PS. My thoughts on fair value for the 10-year Treasury


1# Based on a forward projection of the FOMC projections including inflation and unemployment expectations then I calculate a 2.2% FV (inline w/ the much embattled Bill Gross) and 2.0% if you remove the 0% boundary (which has been worked around via QEx) and 2.5% in 2014 and no expectations of any QE as the short-term rate expectations should be slightly positive.

This is based on the market expectations hypothesis where the 10-year is the average of the expected short-term rates experienced over the next 10-years. The short-term rates are estimated based on FOMC projects and a regression derived formula between unemployment and inflation.

2# If you regress the ISM New Order's index, 3-month T-Bills, and Core CPI -- and looks at June data -- I get a FV ~ 2.5%; This data can be obtained through the STL FRED database.

3# Average of past 5 years of nominal GDP. This generates the highest estimate as the 2008 recession data rolls off and I get 3.4% versus 2.3% for 2012 and 2.4% in 2011. This trend has had reasonable correlation over the past but since 1980, the interest rates have fallen slower than the slowdown in nominal GDP showing slow shifts in inflation expectations.

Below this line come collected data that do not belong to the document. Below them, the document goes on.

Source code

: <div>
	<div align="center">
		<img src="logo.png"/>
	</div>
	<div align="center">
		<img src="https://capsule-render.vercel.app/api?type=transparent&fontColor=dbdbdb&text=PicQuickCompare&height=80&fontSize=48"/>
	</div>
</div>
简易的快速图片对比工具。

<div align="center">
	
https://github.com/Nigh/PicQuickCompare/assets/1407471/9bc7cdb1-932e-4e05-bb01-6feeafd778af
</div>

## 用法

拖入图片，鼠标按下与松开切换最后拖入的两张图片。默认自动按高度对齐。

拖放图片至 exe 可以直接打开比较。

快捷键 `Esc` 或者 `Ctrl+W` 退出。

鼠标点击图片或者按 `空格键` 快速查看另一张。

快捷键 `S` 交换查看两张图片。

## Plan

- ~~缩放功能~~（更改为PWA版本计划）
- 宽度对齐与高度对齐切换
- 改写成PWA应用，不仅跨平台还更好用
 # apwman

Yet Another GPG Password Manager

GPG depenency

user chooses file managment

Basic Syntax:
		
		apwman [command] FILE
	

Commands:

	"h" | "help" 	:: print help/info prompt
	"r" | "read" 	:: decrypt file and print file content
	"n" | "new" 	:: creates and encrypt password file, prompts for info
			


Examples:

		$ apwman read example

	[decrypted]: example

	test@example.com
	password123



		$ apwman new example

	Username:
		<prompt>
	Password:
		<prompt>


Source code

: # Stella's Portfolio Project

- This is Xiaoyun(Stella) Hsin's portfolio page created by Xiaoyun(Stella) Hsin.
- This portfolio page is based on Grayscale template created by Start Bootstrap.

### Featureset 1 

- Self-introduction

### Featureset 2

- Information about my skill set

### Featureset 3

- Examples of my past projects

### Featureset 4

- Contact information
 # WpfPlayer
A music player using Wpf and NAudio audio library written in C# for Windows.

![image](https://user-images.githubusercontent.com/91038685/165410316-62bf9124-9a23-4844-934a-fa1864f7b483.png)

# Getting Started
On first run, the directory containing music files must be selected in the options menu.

I am leaning towards the 2.4% area for now and have thought of the range of 2.0% to 2.4% as FV -- but with the ISM regression, I might want to raise it to 2.2% to 2.5%. The 2.0% is driven by the obtainment of "implied" negative short-term rates through QEx on the long-end of the curve. (IE 2012 and 2013 implied short-term rates were negative 1.9% and 1.8% based on unemployment rates above 7% and low inflation rates.)